Le eredità ti cadono dal cielo senza che tu abbia fatto un granché per meritarle. A volte proprio non le meriti e fai di tutto per dilapidarle. E’ il caso del patrimonio artistico e culturale del nostro Paese. Il mondo ce lo invidia, ma noi non riusciamo a valorizzarlo come dovremmo, anche per il tornaconto economico che ci potrebbe essere. Di esempi ce ne sono tanti. Uno per tutti: Pompei. Ogni giorno negli scavi unici al mondo arrivano, più o meno, diecimila visitatori: quasi quanti erano i suoi abitanti all’epoca della distruzione. Questi provano a visitare i sessantacinque ettari di beni archeologici a cielo aperto, patrimonio dell’umanità, non senza difficoltà. L’immagine che resterà impressa nella loro mente è d’immensa bellezza, unita a sciatteria purtroppo. Certo, le cose sono migliorate ultimamente.

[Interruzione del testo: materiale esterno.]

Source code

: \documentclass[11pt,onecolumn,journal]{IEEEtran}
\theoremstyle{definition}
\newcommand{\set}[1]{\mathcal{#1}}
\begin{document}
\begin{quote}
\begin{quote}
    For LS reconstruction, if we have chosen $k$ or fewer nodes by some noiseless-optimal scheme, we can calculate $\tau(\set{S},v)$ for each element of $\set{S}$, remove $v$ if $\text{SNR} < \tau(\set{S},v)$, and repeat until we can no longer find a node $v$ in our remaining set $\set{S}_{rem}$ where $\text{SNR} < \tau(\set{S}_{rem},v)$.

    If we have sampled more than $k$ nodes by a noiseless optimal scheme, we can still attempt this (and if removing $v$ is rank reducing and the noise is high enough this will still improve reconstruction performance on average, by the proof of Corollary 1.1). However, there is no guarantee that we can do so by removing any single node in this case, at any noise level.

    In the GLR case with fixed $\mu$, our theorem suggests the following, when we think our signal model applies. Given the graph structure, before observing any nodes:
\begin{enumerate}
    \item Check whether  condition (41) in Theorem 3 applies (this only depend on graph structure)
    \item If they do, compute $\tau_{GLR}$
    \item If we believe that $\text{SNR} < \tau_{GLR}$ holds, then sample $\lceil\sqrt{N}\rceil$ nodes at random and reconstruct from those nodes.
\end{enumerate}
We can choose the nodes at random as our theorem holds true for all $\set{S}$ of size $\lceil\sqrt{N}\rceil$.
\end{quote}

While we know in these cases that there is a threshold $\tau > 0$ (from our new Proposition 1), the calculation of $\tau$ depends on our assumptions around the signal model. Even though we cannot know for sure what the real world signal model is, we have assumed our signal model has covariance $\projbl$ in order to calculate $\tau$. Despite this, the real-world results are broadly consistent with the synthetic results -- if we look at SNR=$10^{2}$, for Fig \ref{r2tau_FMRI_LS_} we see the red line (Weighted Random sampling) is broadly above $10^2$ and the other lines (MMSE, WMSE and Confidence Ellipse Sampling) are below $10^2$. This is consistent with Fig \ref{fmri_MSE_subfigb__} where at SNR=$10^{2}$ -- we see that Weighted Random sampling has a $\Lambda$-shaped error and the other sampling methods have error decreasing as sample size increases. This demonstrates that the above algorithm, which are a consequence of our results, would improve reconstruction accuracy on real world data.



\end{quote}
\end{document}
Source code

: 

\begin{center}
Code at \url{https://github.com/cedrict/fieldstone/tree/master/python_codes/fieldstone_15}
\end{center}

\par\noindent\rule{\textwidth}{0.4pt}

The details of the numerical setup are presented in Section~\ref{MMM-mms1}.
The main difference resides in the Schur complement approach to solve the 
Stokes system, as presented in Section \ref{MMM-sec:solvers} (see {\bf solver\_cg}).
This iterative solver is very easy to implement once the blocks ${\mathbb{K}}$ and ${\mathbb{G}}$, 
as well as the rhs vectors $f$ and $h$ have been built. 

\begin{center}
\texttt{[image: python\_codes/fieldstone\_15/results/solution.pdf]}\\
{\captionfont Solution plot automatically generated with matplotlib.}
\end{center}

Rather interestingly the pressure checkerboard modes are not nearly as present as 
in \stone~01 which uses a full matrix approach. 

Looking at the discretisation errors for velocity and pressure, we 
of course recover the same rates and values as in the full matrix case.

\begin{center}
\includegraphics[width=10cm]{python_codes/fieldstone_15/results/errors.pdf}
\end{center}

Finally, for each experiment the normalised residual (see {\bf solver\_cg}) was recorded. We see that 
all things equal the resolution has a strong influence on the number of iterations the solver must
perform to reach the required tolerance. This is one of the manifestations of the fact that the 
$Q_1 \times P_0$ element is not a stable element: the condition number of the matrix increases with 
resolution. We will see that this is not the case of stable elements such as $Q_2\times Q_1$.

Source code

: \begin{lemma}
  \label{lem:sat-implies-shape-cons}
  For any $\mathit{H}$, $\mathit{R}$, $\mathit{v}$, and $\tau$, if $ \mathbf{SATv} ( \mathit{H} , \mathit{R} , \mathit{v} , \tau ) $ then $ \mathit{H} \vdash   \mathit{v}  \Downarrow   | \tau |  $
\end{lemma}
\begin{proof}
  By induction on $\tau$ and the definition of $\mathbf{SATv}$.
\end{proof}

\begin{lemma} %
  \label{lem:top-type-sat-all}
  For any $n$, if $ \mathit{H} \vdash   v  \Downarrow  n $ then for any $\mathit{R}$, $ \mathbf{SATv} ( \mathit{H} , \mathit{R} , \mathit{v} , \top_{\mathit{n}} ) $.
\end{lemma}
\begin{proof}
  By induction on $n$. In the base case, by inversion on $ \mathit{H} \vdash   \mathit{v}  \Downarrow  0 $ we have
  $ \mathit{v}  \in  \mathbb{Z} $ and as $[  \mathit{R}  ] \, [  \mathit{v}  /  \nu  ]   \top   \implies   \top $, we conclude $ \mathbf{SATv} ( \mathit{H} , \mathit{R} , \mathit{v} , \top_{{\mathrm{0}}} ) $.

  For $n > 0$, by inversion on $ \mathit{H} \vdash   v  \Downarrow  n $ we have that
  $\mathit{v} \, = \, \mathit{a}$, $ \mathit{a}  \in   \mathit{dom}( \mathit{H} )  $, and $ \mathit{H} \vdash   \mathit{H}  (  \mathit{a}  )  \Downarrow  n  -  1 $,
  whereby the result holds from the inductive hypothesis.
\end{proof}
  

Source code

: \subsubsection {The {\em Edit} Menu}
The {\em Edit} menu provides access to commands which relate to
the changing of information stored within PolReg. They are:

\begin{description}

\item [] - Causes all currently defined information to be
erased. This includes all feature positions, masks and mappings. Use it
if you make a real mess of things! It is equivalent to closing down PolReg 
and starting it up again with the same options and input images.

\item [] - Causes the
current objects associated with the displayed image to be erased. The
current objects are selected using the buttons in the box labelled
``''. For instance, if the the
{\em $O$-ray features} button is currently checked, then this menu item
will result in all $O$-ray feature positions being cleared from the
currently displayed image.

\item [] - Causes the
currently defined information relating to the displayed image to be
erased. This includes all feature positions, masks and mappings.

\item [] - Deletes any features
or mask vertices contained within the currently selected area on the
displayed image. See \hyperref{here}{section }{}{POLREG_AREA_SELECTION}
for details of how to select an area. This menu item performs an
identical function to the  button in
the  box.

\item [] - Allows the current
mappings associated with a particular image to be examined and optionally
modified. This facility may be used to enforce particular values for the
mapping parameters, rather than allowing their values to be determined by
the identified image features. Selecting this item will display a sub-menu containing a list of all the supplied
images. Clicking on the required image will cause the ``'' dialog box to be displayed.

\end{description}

Il ministro dei Beni e delle attività culturali e del turismo, Dario Franceschini, si è dato da fare non poco per rilanciare gli scavi. “Il più straordinario rudere classico al mondo” ha però bisogno di maggiore impegno per la messa in sicurezza e la catalogazione anche dei suoi “tesori nascosti”, ammassati nei depositi del Museo Nazionale di Napoli e della stessa Pompei. Ercolano, Oplonti, Stabiae, Pompei sono anche reali possibilità di lavoro per i tanti disoccupati che l’area registra. Un disegno strategico potrebbe affrontare la questione, anche per eliminare l’attuale fenomeno turistico del “mordi e fuggi”.
Dalla “salute”, alla “qualità” eppoi “agli scavi di Pompei”, un percorso che apparentemente non ha collegamenti. Il filo rosso, per chi scrive, c’è e porta agli avvenimenti degli ultimi giorni. Alle sentenze del Tar del Lazio che tante polemiche hanno suscitato. La sentenza più discussa, quella che riguarda Modena e Mantova, fa riferimento alla possibilità o meno di far diventare direttore di un grande museo italiano cittadini che “italiani non sono”. Per il ministro Franceschini: “Faremo subito appello al Consiglio di Stato. Sono preoccupato per la figura che l’Italia fa nel resto del mondo, e per le conseguenze pratiche perché da oggi alcuni musei sono senza direttore“. Di là dalle brutte figure o meno, resta il fatto che la voglia di cambiamento, di rilancio del nostro patrimonio culturale qualche superficialità l’ha fatta commettere agli addetti ai lavori. Nella legge che istituiva la selezione dei direttori, erano giustamente cancellati tanti vincoli, ma ci si era dimenticati di una legge del 2001 che stabilisce la parità tra stranieri e italiani nel poter ambire a qualsiasi posto pubblico nel nostro Paese, sempre che questo non sia in contrasto con “l’esercizio diretto o indiretto di pubblici poteri”, “che attengono alla tutela dell’interesse nazionale”. Insomma, stranieri sì, ma fino ad un certo punto. “Più 13,6 per cento di visitatori e più 24 per cento di incassi nei primi mesi del 2016. E un miliardo di fondi in arrivo dallo Stato”, questi alcuni dati della riforma Franceschini. Molti però contestano il ministro. Lo accusano di voler trasformare i musei, le gallerie in supermarket. Se l’obiettivo ministeriale è quello di “aprire” a quanti più visitatori possibili i musei e le gallerie, per diffondere la cultura, ben venga. Senza improvvisazioni però, puntando al meglio che c’è nel mondo per la loro gestione e soprattutto conservazione, in un quadro organico di revisione della normativa. A prova di Tar, insomma.